Which is not to say that Melchior did not make a great impression on Keynes; as Keynes wrote in 1920,
A sad lot they were in those early days, with drawn, dejected faces and tired staring eyes, like men who had been hammered on the Stock Exchange. But from amongst them there stepped forward into the middle place a very small man, exquisitely clean, very well and neatly dressed, with a high stiff collar which seemed cleaner and whiter than an ordinary collar, his round head covered with grizzled hair shaved so close as to be like in substance to the pile of a close-made carpet, the line where his hair ended bounding his face and forehead in a very sharply defined and rather noble curve, his eyes gleaming straight at us, with extraordinary sorrow in them, yet like an honest animal at bay.
Keynes was so impressed by Melchior’s account of German suffering – both his implicit and explicit account – that he would illicitly confer with Melchior to try to strike a deal whereby the Germans would receive food relief in exchange for giving up merchant ships.
In The Economic Consequences of the Peace, Keynes criticized the treaty not only for what was in it – the reparations demands – but what was not – “The Treaty includes no provisions for the economic rehabilitation of Europe, – nothing to make the defeated Central Empires into good neighbors, nothing to stabilize the new States of Europe, nothing to reclaim Russia; nor does it promote in any way a compact of solidarity among the Allies themselves; no arrangement was reached at Paris for restoring the disordered finances of France and Italy, or to adjust the systems of the Old World and the New.” He warned that without such provisions, ” “depression of the standard of life of the European populations” would lead to a political crisis, such that some desperate people might “submerge civilization itself in their attempts to satisfy desperately the overwhelming needs of the individual.”
At the conference, Keynes himself had made such a proposal, suggesting refinancing the international debts to provide funds for reconstruction and development. Here it is worth noting that Keynes developed the plan after hearing Jan Smuts’s account of “the pitiful plight of Central Europe.”

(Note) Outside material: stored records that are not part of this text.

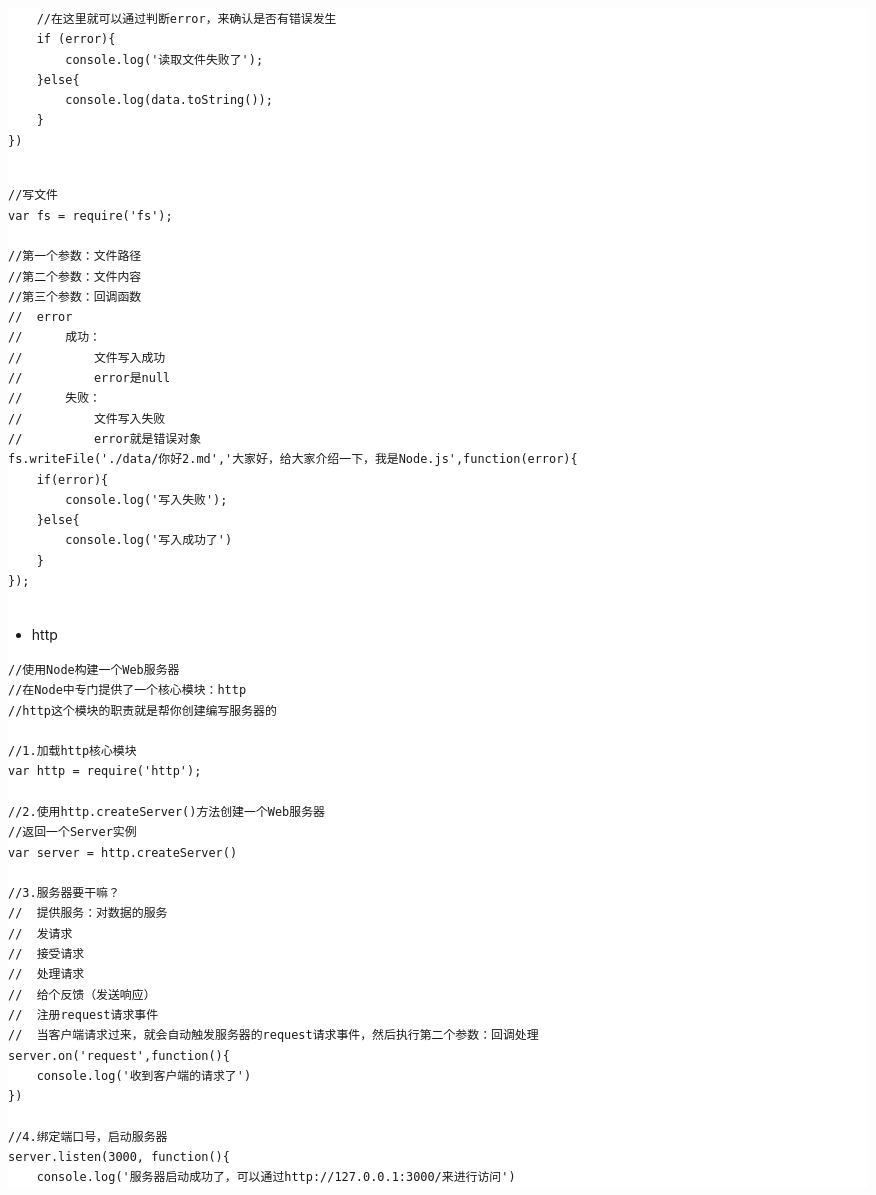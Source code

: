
 ```
    //在这里就可以通过判断error，来确认是否有错误发生
    if (error){
        console.log('读取文件失败了');
    }else{
        console.log(data.toString());
    }
})


```

```
//写文件
var fs = require('fs');

//第一个参数：文件路径
//第二个参数：文件内容
//第三个参数：回调函数
//  error
//      成功：
//          文件写入成功
//          error是null
//      失败：
//          文件写入失败
//          error就是错误对象
fs.writeFile('./data/你好2.md','大家好，给大家介绍一下，我是Node.js',function(error){
    if(error){
        console.log('写入失败');
    }else{
        console.log('写入成功了')
    }
});


```
- http

```
//使用Node构建一个Web服务器
//在Node中专门提供了一个核心模块：http
//http这个模块的职责就是帮你创建编写服务器的

//1.加载http核心模块
var http = require('http');

//2.使用http.createServer()方法创建一个Web服务器
//返回一个Server实例
var server = http.createServer()

//3.服务器要干嘛？
//  提供服务：对数据的服务
//  发请求
//  接受请求
//  处理请求
//  给个反馈（发送响应）
//  注册request请求事件
//  当客户端请求过来，就会自动触发服务器的request请求事件，然后执行第二个参数：回调处理
server.on('request',function(){
    console.log('收到客户端的请求了')
})

//4.绑定端口号，启动服务器
server.listen(3000, function(){
    console.log('服务器启动成功了，可以通过http://127.0.0.1:3000/来进行访问')
```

So it seems that Melchior did matter to Keynes, and inspired him to propose relief for Germany. But as for his critique of the peace, what really mattered to Keynes was British self-interest, which inspired him to warn against reparations before he even went to France, and sympathy for the people of Central Europe, which inspired his “grand scheme for the rehabilitation of Europe” – which of course was only one of many “grand schemes” that showed Keynes’s interest in the long-run welfare of humanity.